What you have to do: Within the listing below, show every line that contains the word "branch".

Data for the task:
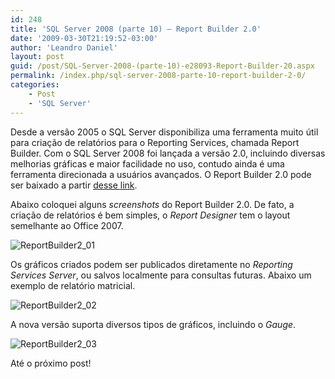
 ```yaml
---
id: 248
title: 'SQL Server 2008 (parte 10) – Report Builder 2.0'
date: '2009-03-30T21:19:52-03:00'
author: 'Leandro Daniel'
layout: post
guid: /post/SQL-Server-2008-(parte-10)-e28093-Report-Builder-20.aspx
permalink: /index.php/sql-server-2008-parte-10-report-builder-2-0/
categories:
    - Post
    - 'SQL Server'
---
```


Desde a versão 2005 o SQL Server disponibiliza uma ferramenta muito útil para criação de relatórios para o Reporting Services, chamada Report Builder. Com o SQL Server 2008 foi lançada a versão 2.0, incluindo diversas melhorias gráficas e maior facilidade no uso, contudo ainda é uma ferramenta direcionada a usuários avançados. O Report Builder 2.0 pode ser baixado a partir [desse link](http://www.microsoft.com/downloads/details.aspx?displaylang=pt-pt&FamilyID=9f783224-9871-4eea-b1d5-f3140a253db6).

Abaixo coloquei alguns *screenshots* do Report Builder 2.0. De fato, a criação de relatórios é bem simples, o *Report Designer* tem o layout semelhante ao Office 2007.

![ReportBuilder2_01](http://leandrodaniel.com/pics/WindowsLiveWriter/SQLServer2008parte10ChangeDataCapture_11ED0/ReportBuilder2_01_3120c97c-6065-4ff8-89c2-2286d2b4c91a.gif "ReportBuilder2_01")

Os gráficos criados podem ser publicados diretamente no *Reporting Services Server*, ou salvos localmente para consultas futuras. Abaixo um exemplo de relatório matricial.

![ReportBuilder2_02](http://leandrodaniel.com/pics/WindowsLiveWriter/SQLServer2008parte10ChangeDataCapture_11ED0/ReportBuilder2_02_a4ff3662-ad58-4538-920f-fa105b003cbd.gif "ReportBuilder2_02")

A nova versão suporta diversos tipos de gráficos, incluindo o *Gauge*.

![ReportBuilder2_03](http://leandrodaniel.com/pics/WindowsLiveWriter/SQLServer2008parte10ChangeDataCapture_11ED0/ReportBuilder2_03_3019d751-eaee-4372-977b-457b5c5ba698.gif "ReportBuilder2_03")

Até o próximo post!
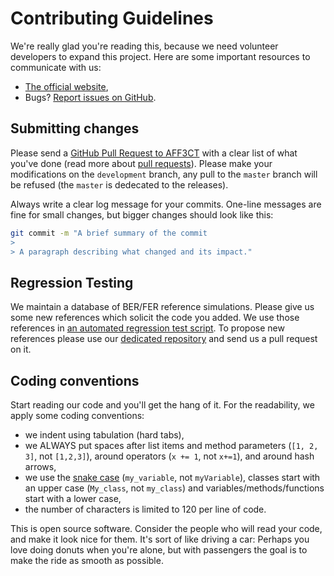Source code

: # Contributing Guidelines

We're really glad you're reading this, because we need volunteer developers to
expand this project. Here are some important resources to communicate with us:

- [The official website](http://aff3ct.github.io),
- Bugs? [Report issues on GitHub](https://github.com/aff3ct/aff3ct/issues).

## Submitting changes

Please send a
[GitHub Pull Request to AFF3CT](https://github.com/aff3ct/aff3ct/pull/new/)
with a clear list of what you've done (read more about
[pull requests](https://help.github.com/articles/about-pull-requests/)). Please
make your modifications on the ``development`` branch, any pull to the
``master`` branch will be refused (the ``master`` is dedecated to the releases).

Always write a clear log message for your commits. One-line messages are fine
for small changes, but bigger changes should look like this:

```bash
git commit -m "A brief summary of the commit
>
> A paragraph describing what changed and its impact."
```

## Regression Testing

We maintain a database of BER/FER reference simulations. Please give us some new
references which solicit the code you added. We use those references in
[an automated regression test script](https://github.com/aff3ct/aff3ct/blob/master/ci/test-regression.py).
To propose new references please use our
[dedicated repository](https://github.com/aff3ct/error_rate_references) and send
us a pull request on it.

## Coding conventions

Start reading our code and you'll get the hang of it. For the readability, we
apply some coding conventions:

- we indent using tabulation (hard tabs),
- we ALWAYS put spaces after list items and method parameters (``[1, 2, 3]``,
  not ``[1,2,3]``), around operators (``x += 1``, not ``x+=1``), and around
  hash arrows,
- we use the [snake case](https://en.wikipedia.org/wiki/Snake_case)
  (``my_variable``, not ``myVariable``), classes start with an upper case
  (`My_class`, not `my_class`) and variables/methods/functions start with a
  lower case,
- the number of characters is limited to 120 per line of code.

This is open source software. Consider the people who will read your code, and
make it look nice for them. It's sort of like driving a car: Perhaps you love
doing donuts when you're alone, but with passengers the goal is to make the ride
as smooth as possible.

Result for this task:
make your modifications on the ``development`` branch, any pull to the
``master`` branch will be refused (the ``master`` is dedecated to the releases).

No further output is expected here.